━━━ ENTRIES SUPPLIED

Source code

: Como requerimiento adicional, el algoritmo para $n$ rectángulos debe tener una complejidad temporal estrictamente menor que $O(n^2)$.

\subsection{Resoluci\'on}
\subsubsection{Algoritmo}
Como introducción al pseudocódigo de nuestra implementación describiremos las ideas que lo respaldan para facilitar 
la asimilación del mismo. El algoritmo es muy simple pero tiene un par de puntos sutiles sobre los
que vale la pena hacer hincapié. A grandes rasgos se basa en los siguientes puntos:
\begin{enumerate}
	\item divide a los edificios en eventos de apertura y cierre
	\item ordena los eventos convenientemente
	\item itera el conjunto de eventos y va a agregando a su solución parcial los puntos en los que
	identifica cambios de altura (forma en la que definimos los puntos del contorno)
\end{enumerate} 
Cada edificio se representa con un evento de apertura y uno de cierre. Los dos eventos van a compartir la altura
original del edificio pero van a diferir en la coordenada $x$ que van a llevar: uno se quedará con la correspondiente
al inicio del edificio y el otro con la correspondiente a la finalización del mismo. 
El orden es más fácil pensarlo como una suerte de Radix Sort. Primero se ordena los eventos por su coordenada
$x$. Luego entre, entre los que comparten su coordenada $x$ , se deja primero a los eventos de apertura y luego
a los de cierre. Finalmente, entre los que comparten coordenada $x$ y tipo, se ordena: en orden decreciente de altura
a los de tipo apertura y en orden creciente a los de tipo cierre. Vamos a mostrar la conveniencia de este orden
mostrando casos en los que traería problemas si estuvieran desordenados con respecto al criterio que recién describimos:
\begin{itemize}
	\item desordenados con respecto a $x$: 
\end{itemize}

━━━━━━
━━━ ENTRIES SUPPLIED

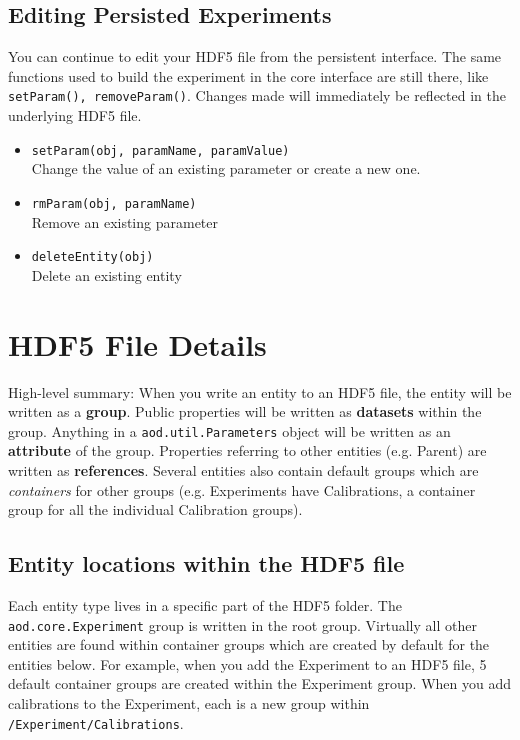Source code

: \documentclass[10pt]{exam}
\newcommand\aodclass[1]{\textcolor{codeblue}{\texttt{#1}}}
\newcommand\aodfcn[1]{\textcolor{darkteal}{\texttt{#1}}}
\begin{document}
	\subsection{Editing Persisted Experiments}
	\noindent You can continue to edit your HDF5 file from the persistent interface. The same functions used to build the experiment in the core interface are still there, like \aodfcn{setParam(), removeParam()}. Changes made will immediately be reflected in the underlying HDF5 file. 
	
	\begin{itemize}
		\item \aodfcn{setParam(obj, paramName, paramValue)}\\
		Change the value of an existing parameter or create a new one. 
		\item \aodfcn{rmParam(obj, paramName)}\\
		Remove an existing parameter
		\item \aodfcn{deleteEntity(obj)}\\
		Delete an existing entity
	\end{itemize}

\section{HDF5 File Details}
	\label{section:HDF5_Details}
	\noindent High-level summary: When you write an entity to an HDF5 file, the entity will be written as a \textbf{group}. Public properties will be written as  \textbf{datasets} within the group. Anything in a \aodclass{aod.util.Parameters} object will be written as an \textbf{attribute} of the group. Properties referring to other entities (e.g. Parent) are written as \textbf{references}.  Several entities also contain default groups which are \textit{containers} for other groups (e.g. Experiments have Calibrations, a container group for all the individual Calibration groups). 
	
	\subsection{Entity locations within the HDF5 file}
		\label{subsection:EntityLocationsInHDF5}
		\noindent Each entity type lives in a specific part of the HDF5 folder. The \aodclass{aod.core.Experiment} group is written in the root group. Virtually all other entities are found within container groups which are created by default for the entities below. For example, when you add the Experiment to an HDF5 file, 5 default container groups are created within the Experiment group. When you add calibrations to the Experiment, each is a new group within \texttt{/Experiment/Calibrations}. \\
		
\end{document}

━━━━━━

DESCRIPTION OF THE TASK
Copy out only the lines of the records above from the one with "Como introducción al" through the one with "que vale la", exactly as they stand, both included.

SOLUTION FOR THIS PROBLEM
Como introducción al pseudocódigo de nuestra implementación describiremos las ideas que lo respaldan para facilitar 
la asimilación del mismo. El algoritmo es muy simple pero tiene un par de puntos sutiles sobre los
que vale la pena hacer hincapié. A grandes rasgos se basa en los siguientes puntos:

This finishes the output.